As Escrituras e as tradições religiosas que nelas se baseiam, dizem pra gente que nesta vida temos que ser justos e criar relações baseadas na justiça (de Deus e dos homens). Só que nossa justiça não é como a justiça de Deus, definitivamente. A nossa é balizada no feito ou não feito, mérito ou demérito. Ao passo que Deus, que é Justiça, age com base na graça e no amor. A Bíblia diz que não há um justo sequer que faça o bem e não peque. A tentação dessa nossa justiça capenga está em estabelecer ações morais calcadas num certo “bem”, e assim galgar o mérito, a salvação, a perfeição fisiologista – que não depende do estado interior, mas do cumprimento de determinadas regras e padrões no exterior.

O pecado, assim, torna-se uma categoria insignificante que só toma de surpresa os insignificantes, os impuros e os imorais, que descumprem as leis e mandamentos de Deus pelo simples fato de serem como são, vide o exemplo do publicano da parábola. Religião e vida se dissociam, assim como santidade e natureza humana. Por causa disso, como vaticinou J. Urteaga, “a terra está cheia de cristãos e, no entanto, o poder está nas mãos dos mortos”.

Não somos justos, mas fomos feitos justos por causa do sacrifício do único justo que habitou na terra. Nele, foi aniquilado tanto o jugo da ausência de justiça inerente ao existir na carne, como também o mérito humano. Assim, a santidade humana é produto da justiça de Deus e do humilde reconhecimento de nossos defeitos e limitações. Pra ser justo e santo, antes, é preciso ser plenamente humano. E ser humano é aceitar de corpo e alma as implicações que esse termo carrega; é assumir-se honestamente, é não tentar mascarar as imperfeições mais ou menos óbvias, seja por meio da resignação, seja através do exercício de uma “piedade pervertida”, parafraseando Ricardo Quadros Gouvêa, falsa e infrutífera.

O reino de Deus, como advertiu Jesus, não é feito de adultos cínicos e dissimulados, que só cresceram no tamanho e na sem-vergonhice, mas de crianças simplíces, honestas, verdadeiras, que possuem uma fé que ultrapassa meros feitos e sacrifícios, e que estendem braços livres, porém cônscios de sua dependência, em direção a Deus.
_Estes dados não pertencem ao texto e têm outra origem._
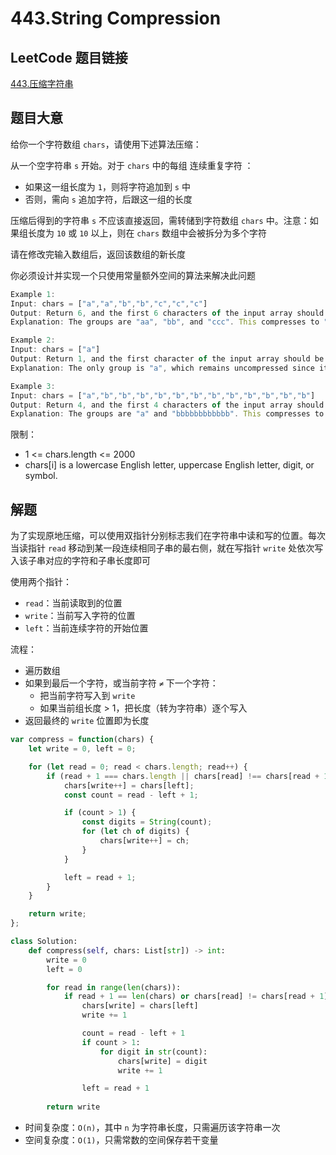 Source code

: # 443.String Compression

## LeetCode 题目链接

[443.压缩字符串](https://leetcode.cn/problems/string-compression/)

## 题目大意

给你一个字符数组 `chars`，请使用下述算法压缩：

从一个空字符串 `s` 开始。对于 `chars` 中的每组 连续重复字符 ：
- 如果这一组长度为 `1`，则将字符追加到 `s` 中
- 否则，需向 `s` 追加字符，后跟这一组的长度
  
压缩后得到的字符串 `s` 不应该直接返回，需转储到字符数组 `chars` 中。注意：如果组长度为 `10` 或 `10` 以上，则在 `chars` 数组中会被拆分为多个字符

请在修改完输入数组后，返回该数组的新长度

你必须设计并实现一个只使用常量额外空间的算法来解决此问题

```js
Example 1:
Input: chars = ["a","a","b","b","c","c","c"]
Output: Return 6, and the first 6 characters of the input array should be: ["a","2","b","2","c","3"]
Explanation: The groups are "aa", "bb", and "ccc". This compresses to "a2b2c3".

Example 2:
Input: chars = ["a"]
Output: Return 1, and the first character of the input array should be: ["a"]
Explanation: The only group is "a", which remains uncompressed since it's a single character.

Example 3:
Input: chars = ["a","b","b","b","b","b","b","b","b","b","b","b","b"]
Output: Return 4, and the first 4 characters of the input array should be: ["a","b","1","2"].
Explanation: The groups are "a" and "bbbbbbbbbbbb". This compresses to "ab12".
```

限制：
- 1 <= chars.length <= 2000
- chars[i] is a lowercase English letter, uppercase English letter, digit, or symbol.

## 解题

为了实现原地压缩，可以使用双指针分别标志我们在字符串中读和写的位置。每次当读指针 `read` 移动到某一段连续相同子串的最右侧，就在写指针 `write` 处依次写入该子串对应的字符和子串长度即可

使用两个指针：
- `read`：当前读取到的位置
- `write`：当前写入字符的位置
- `left`：当前连续字符的开始位置

流程：
- 遍历数组
- 如果到最后一个字符，或当前字符 `≠` 下一个字符：
  - 把当前字符写入到 `write`
  - 如果当前组长度 > 1，把长度（转为字符串）逐个写入
- 返回最终的 `write` 位置即为长度

```js
var compress = function(chars) {
    let write = 0, left = 0;

    for (let read = 0; read < chars.length; read++) {
        if (read + 1 === chars.length || chars[read] !== chars[read + 1]) {
            chars[write++] = chars[left];
            const count = read - left + 1;

            if (count > 1) {
                const digits = String(count);
                for (let ch of digits) {
                    chars[write++] = ch;
                }
            }

            left = read + 1;
        }
    }

    return write;
};
```
```python
class Solution:
    def compress(self, chars: List[str]) -> int:
        write = 0
        left = 0 

        for read in range(len(chars)):
            if read + 1 == len(chars) or chars[read] != chars[read + 1]:
                chars[write] = chars[left]
                write += 1

                count = read - left + 1
                if count > 1:
                    for digit in str(count):
                        chars[write] = digit
                        write += 1

                left = read + 1 
        
        return write
```

- 时间复杂度：`O(n)`，其中 `n` 为字符串长度，只需遍历该字符串一次
- 空间复杂度：`O(1)`，只需常数的空间保存若干变量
De serezinhos que desenvolveram um coração humilde e aberto às novidades de Deus e a confiar plenamente em suas palavras, recebendo sem reservas o seu terno amor. Esses descerão justificados para suas casas, “porque qualquer que a si mesmo se exalta será humilhado, e qualquer que a si mesmo se humilha será exaltado” (Lc 19.14).